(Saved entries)
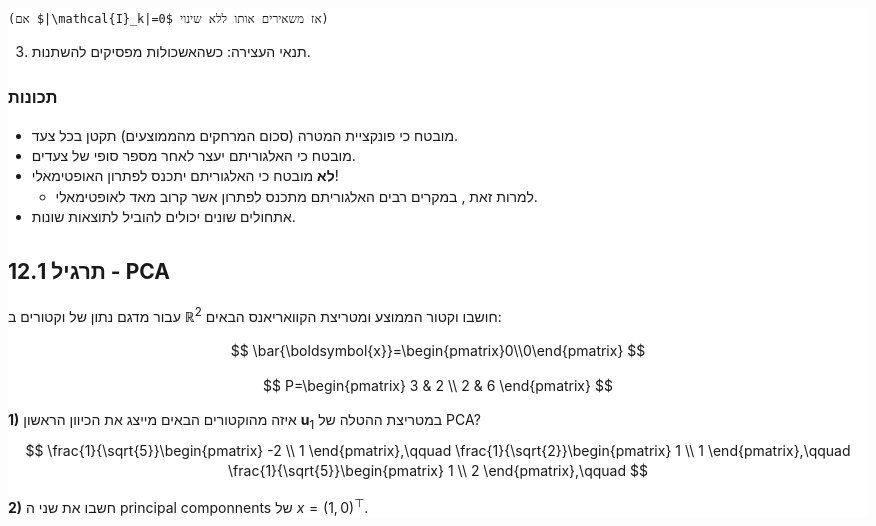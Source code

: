     (אם $|\mathcal{I}_k|=0$ אז משאירים אותו ללא שינוי)



3. תנאי העצירה: כשהאשכולות מפסיקים להשתנות.


</section><section>

### תכונות

- מובטח כי פונקציית המטרה (סכום המרחקים מהממוצעים) תקטן בכל צעד.
- מובטח כי האלגוריתם יעצר לאחר מספר סופי של צעדים.
- **לא** מובטח כי האלגוריתם יתכנס לפתרון האופטימאלי!
  - למרות זאת , במקרים רבים האלגוריתם מתכנס לפתרון אשר קרוב מאד לאופטימאלי.
- אתחולים שונים יכולים להוביל לתוצאות שונות.



</section><section>

## תרגיל 12.1 - PCA

עבור מדגם נתון של וקטורים ב $\mathbb{R}^2$ חושבו וקטור הממוצע ומטריצת הקוואריאנס הבאים:

$$
\bar{\boldsymbol{x}}=\begin{pmatrix}0\\0\end{pmatrix}
$$

$$
P=\begin{pmatrix}
  3 & 2 \\
  2 & 6
\end{pmatrix}
$$

**1)** איזה מהוקטורים הבאים מייצג את הכיוון הראשון $\boldsymbol{u}_1$ במטריצת ההטלה של PCA?
$$
\frac{1}{\sqrt{5}}\begin{pmatrix}
  -2 \\
  1
\end{pmatrix},\qquad
\frac{1}{\sqrt{2}}\begin{pmatrix}
  1 \\
  1
\end{pmatrix},\qquad
\frac{1}{\sqrt{5}}\begin{pmatrix}
  1 \\
  2
\end{pmatrix},\qquad
$$

**2)** חשבו את שני ה principal componnents של $x=(1,0)^{\top}$.

</section><section>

Exercise
Beginning with the line that contains "- למרות זאת", set down every line through the end of the data without change.

Answer to the problem
  - למרות זאת , במקרים רבים האלגוריתם מתכנס לפתרון אשר קרוב מאד לאופטימאלי.
- אתחולים שונים יכולים להוביל לתוצאות שונות.



</section><section>

## תרגיל 12.1 - PCA

עבור מדגם נתון של וקטורים ב $\mathbb{R}^2$ חושבו וקטור הממוצע ומטריצת הקוואריאנס הבאים:

$$
\bar{\boldsymbol{x}}=\begin{pmatrix}0\\0\end{pmatrix}
$$

$$
P=\begin{pmatrix}
  3 & 2 \\
  2 & 6
\end{pmatrix}
$$

**1)** איזה מהוקטורים הבאים מייצג את הכיוון הראשון $\boldsymbol{u}_1$ במטריצת ההטלה של PCA?
$$
\frac{1}{\sqrt{5}}\begin{pmatrix}
  -2 \\
  1
\end{pmatrix},\qquad
\frac{1}{\sqrt{2}}\begin{pmatrix}
  1 \\
  1
\end{pmatrix},\qquad
\frac{1}{\sqrt{5}}\begin{pmatrix}
  1 \\
  2
\end{pmatrix},\qquad
$$

**2)** חשבו את שני ה principal componnents של $x=(1,0)^{\top}$.

</section><section>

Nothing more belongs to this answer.